• [ASSIGNED TASK]:
Output the full listing below exactly as it reads, and skip anything that is a picture.
■ ■ ■ ■ ■
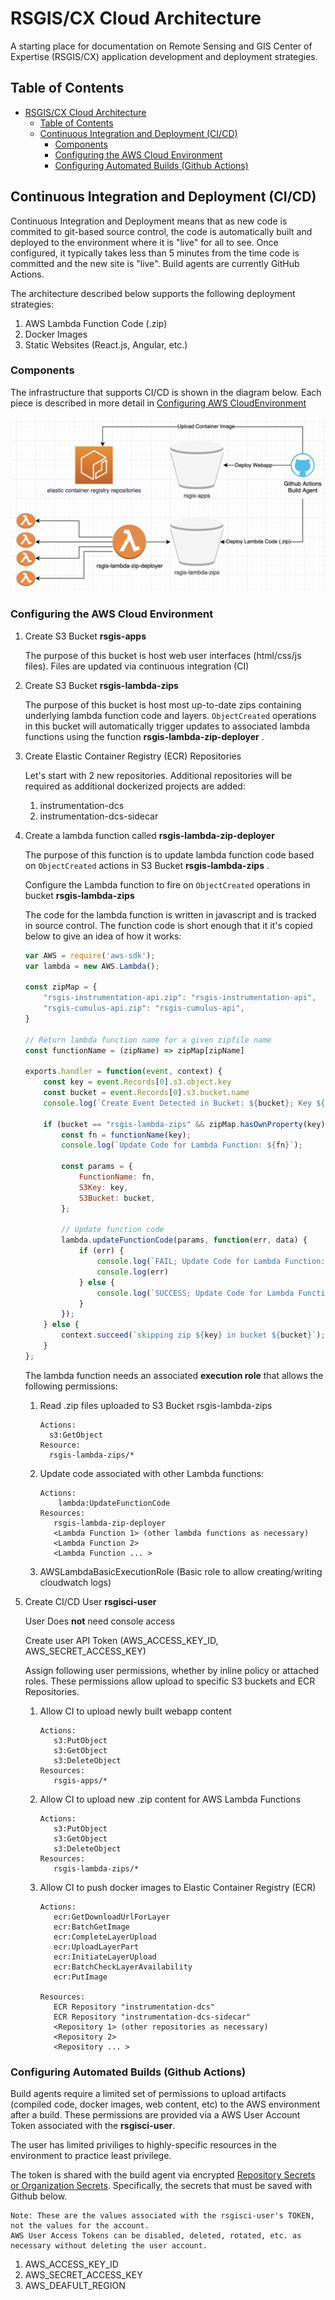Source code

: # RSGIS/CX Cloud Architecture

A starting place for documentation on Remote Sensing and GIS Center of Expertise (RSGIS/CX) application development and deployment strategies.

## Table of Contents

- [RSGIS/CX Cloud Architecture](#rsgiscx-cloud-architecture)
  - [Table of Contents](#table-of-contents)
  - [Continuous Integration and Deployment (CI/CD)](#continuous-integration-and-deployment-cicd)
    - [Components](#components)
    - [Configuring the AWS Cloud Environment](#configuring-the-aws-cloud-environment)
    - [Configuring Automated Builds (Github Actions)](#configuring-automated-builds-github-actions)

## Continuous Integration and Deployment (CI/CD)

Continuous Integration and Deployment means that as new code is commited to git-based source control, the code is automatically built and deployed to the environment where it is "live" for all to see.
Once configured, it typically takes less than 5 minutes from the time code is committed and the new site is "live".  Build agents are currently GitHub Actions.

The architecture described below supports the following deployment strategies:

1. AWS Lambda Function Code (.zip)
2. Docker Images
3. Static Websites (React.js, Angular, etc.)

### Components

The infrastructure that supports CI/CD is shown in the diagram below. Each piece is described in more detail in [Configuring AWS CloudEnvironment](#configuring-the-aws-cloud-environment)

![Diagram](images/cicd.png)

### Configuring the AWS Cloud Environment

1. Create S3 Bucket **rsgis-apps**
   
   The purpose of this bucket is host web user interfaces (html/css/js files). Files are updated via continuous integration (CI)

2. Create S3 Bucket **rsgis-lambda-zips**
   
   The purpose of this bucket is host most up-to-date zips containing underlying lambda function code and layers. `ObjectCreated` operations in this bucket will automatically trigger updates to associated lambda functions using the function **rsgis-lambda-zip-deployer** .
   
3. Create Elastic Container Registry (ECR) Repositories

   Let's start with 2 new repositories. Additional repositories will be required as additional dockerized projects are added:
   
   1. instrumentation-dcs
   2. instrumentation-dcs-sidecar

4. Create a lambda function called **rsgis-lambda-zip-deployer**

   The purpose of this function is to update lambda function code based on `ObjectCreated` actions in S3 Bucket **rsgis-lambda-zips** .

   Configure the Lambda function to fire on `ObjectCreated` operations in bucket **rsgis-lambda-zips**
   
   The code for the lambda function is written in javascript and is tracked in source control. The function code is short enough that it it's copied below to give an idea of how it works:

   ```javascript
   var AWS = require('aws-sdk');
   var lambda = new AWS.Lambda();
   
   const zipMap = {
       "rsgis-instrumentation-api.zip": "rsgis-instrumentation-api",
       "rsgis-cumulus-api.zip": "rsgis-cumulus-api",
   }
   
   // Return lambda function name for a given zipfile name
   const functionName = (zipName) => zipMap[zipName]
   
   exports.handler = function(event, context) {
       const key = event.Records[0].s3.object.key
       const bucket = event.Records[0].s3.bucket.name
       console.log(`Create Event Detected in Bucket: ${bucket}; Key ${key}`)
   
       if (bucket == "rsgis-lambda-zips" && zipMap.hasOwnProperty(key)) {
           const fn = functionName(key);
           console.log(`Update Code for Lambda Function: ${fn}`);
           
           const params = {
               FunctionName: fn,
               S3Key: key,
               S3Bucket: bucket,
           };
           
           // Update function code
           lambda.updateFunctionCode(params, function(err, data) {
               if (err) {
                   console.log(`FAIL; Update Code for Lambda Function: ${fn}`);
                   console.log(err)
               } else {
                   console.log(`SUCCESS; Update Code for Lambda Function: ${fn}`);
               }
           });
       } else {
           context.succeed(`skipping zip ${key} in bucket ${bucket}`);
       }
   };
   ```
   
   The lambda function needs an associated **execution role** that allows the following permissions:

   1. Read .zip files uploaded to S3 Bucket rsgis-lambda-zips

       ```
      Actions:
         s3:GetObject
      Resource:
         rsgis-lambda-zips/*
       ```
     
   2. Update code associated with other Lambda functions:
      
      ```
      Actions:
          lambda:UpdateFunctionCode
      Resources:
         rsgis-lambda-zip-deployer
         <Lambda Function 1> (other lambda functions as necessary)
         <Lambda Function 2>
         <Lambda Function ... >
      ```
    
   3. AWSLambdaBasicExecutionRole (Basic role to allow creating/writing cloudwatch logs)


5. Create CI/CD User **rsgisci-user**

   User Does **not** need console access

   Create user API Token (AWS_ACCESS_KEY_ID, AWS_SECRET_ACCESS_KEY)

   Assign following user permissions, whether by inline policy or attached roles. These permissions allow upload to specific S3 buckets and ECR Repositories.

      1. Allow CI to upload newly built webapp content
        
         ```
         Actions:
            s3:PutObject
            s3:GetObject
            s3:DeleteObject
         Resources:
            rsgis-apps/*
         ```


      2. Allow CI to upload new .zip content for AWS Lambda Functions

         ```
         Actions:
            s3:PutObject
            s3:GetObject
            s3:DeleteObject
         Resources:
            rsgis-lambda-zips/*
         ```
    
      3. Allow CI to push docker images to Elastic Container Registry (ECR)

         ```
         Actions:
            ecr:GetDownloadUrlForLayer
            ecr:BatchGetImage
            ecr:CompleteLayerUpload
            ecr:UploadLayerPart
            ecr:InitiateLayerUpload
            ecr:BatchCheckLayerAvailability
            ecr:PutImage
 
         Resources:
            ECR Repository "instrumentation-dcs"
            ECR Repository "instrumentation-dcs-sidecar"
            <Repository 1> (other repositories as necessary)
            <Repository 2>
            <Repository ... >
         ```

### Configuring Automated Builds (Github Actions)

Build agents require a limited set of permissions to upload artifacts (compiled code, docker images, web content, etc) to the AWS environment after a build.  These permissions are provided via a AWS User Account Token associated with the **rsgisci-user**.

The user has limited priviliges to highly-specific resources in the environment to practice least privilege.

The token is shared with the build agent via encrypted [Repository Secrets or Organization Secrets](https://docs.github.com/en/actions/configuring-and-managing-workflows/creating-and-storing-encrypted-secrets). Specifically, the secrets that must be saved with Github below.

```
Note: These are the values associated with the rsgisci-user's TOKEN, not the values for the account.
AWS User Access Tokens can be disabled, deleted, rotated, etc. as necessary without deleting the user account.
```

1. AWS_ACCESS_KEY_ID
2. AWS_SECRET_ACCESS_KEY
3. AWS_DEAFULT_REGION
■ ■ ■ ■ ■
• [PROBLEM SOLUTION]:
Source code

: # RSGIS/CX Cloud Architecture

A starting place for documentation on Remote Sensing and GIS Center of Expertise (RSGIS/CX) application development and deployment strategies.

## Table of Contents

- [RSGIS/CX Cloud Architecture](#rsgiscx-cloud-architecture)
  - [Table of Contents](#table-of-contents)
  - [Continuous Integration and Deployment (CI/CD)](#continuous-integration-and-deployment-cicd)
    - [Components](#components)
    - [Configuring the AWS Cloud Environment](#configuring-the-aws-cloud-environment)
    - [Configuring Automated Builds (Github Actions)](#configuring-automated-builds-github-actions)

## Continuous Integration and Deployment (CI/CD)

Continuous Integration and Deployment means that as new code is commited to git-based source control, the code is automatically built and deployed to the environment where it is "live" for all to see.
Once configured, it typically takes less than 5 minutes from the time code is committed and the new site is "live".  Build agents are currently GitHub Actions.

The architecture described below supports the following deployment strategies:

1. AWS Lambda Function Code (.zip)
2. Docker Images
3. Static Websites (React.js, Angular, etc.)

### Components

The infrastructure that supports CI/CD is shown in the diagram below. Each piece is described in more detail in [Configuring AWS CloudEnvironment](#configuring-the-aws-cloud-environment)

![Diagram](images/cicd.png)

### Configuring the AWS Cloud Environment

1. Create S3 Bucket **rsgis-apps**
   
   The purpose of this bucket is host web user interfaces (html/css/js files). Files are updated via continuous integration (CI)

2. Create S3 Bucket **rsgis-lambda-zips**
   
   The purpose of this bucket is host most up-to-date zips containing underlying lambda function code and layers. `ObjectCreated` operations in this bucket will automatically trigger updates to associated lambda functions using the function **rsgis-lambda-zip-deployer** .
   
3. Create Elastic Container Registry (ECR) Repositories

   Let's start with 2 new repositories. Additional repositories will be required as additional dockerized projects are added:
   
   1. instrumentation-dcs
   2. instrumentation-dcs-sidecar

4. Create a lambda function called **rsgis-lambda-zip-deployer**

   The purpose of this function is to update lambda function code based on `ObjectCreated` actions in S3 Bucket **rsgis-lambda-zips** .

   Configure the Lambda function to fire on `ObjectCreated` operations in bucket **rsgis-lambda-zips**
   
   The code for the lambda function is written in javascript and is tracked in source control. The function code is short enough that it it's copied below to give an idea of how it works:

   ```javascript
   var AWS = require('aws-sdk');
   var lambda = new AWS.Lambda();
   
   const zipMap = {
       "rsgis-instrumentation-api.zip": "rsgis-instrumentation-api",
       "rsgis-cumulus-api.zip": "rsgis-cumulus-api",
   }
   
   // Return lambda function name for a given zipfile name
   const functionName = (zipName) => zipMap[zipName]
   
   exports.handler = function(event, context) {
       const key = event.Records[0].s3.object.key
       const bucket = event.Records[0].s3.bucket.name
       console.log(`Create Event Detected in Bucket: ${bucket}; Key ${key}`)
   
       if (bucket == "rsgis-lambda-zips" && zipMap.hasOwnProperty(key)) {
           const fn = functionName(key);
           console.log(`Update Code for Lambda Function: ${fn}`);
           
           const params = {
               FunctionName: fn,
               S3Key: key,
               S3Bucket: bucket,
           };
           
           // Update function code
           lambda.updateFunctionCode(params, function(err, data) {
               if (err) {
                   console.log(`FAIL; Update Code for Lambda Function: ${fn}`);
                   console.log(err)
               } else {
                   console.log(`SUCCESS; Update Code for Lambda Function: ${fn}`);
               }
           });
       } else {
           context.succeed(`skipping zip ${key} in bucket ${bucket}`);
       }
   };
   ```
   
   The lambda function needs an associated **execution role** that allows the following permissions:

   1. Read .zip files uploaded to S3 Bucket rsgis-lambda-zips

       ```
      Actions:
         s3:GetObject
      Resource:
         rsgis-lambda-zips/*
       ```
     
   2. Update code associated with other Lambda functions:
      
      ```
      Actions:
          lambda:UpdateFunctionCode
      Resources:
         rsgis-lambda-zip-deployer
         <Lambda Function 1> (other lambda functions as necessary)
         <Lambda Function 2>
         <Lambda Function ... >
      ```
    
   3. AWSLambdaBasicExecutionRole (Basic role to allow creating/writing cloudwatch logs)


5. Create CI/CD User **rsgisci-user**

   User Does **not** need console access

   Create user API Token (AWS_ACCESS_KEY_ID, AWS_SECRET_ACCESS_KEY)

   Assign following user permissions, whether by inline policy or attached roles. These permissions allow upload to specific S3 buckets and ECR Repositories.

      1. Allow CI to upload newly built webapp content
        
         ```
         Actions:
            s3:PutObject
            s3:GetObject
            s3:DeleteObject
         Resources:
            rsgis-apps/*
         ```


      2. Allow CI to upload new .zip content for AWS Lambda Functions

         ```
         Actions:
            s3:PutObject
            s3:GetObject
            s3:DeleteObject
         Resources:
            rsgis-lambda-zips/*
         ```
    
      3. Allow CI to push docker images to Elastic Container Registry (ECR)

         ```
         Actions:
            ecr:GetDownloadUrlForLayer
            ecr:BatchGetImage
            ecr:CompleteLayerUpload
            ecr:UploadLayerPart
            ecr:InitiateLayerUpload
            ecr:BatchCheckLayerAvailability
            ecr:PutImage
 
         Resources:
            ECR Repository "instrumentation-dcs"
            ECR Repository "instrumentation-dcs-sidecar"
            <Repository 1> (other repositories as necessary)
            <Repository 2>
            <Repository ... >
         ```

### Configuring Automated Builds (Github Actions)

Build agents require a limited set of permissions to upload artifacts (compiled code, docker images, web content, etc) to the AWS environment after a build.  These permissions are provided via a AWS User Account Token associated with the **rsgisci-user**.

The user has limited priviliges to highly-specific resources in the environment to practice least privilege.

The token is shared with the build agent via encrypted [Repository Secrets or Organization Secrets](https://docs.github.com/en/actions/configuring-and-managing-workflows/creating-and-storing-encrypted-secrets). Specifically, the secrets that must be saved with Github below.

```
Note: These are the values associated with the rsgisci-user's TOKEN, not the values for the account.
AWS User Access Tokens can be disabled, deleted, rotated, etc. as necessary without deleting the user account.
```

1. AWS_ACCESS_KEY_ID
2. AWS_SECRET_ACCESS_KEY
3. AWS_DEAFULT_REGION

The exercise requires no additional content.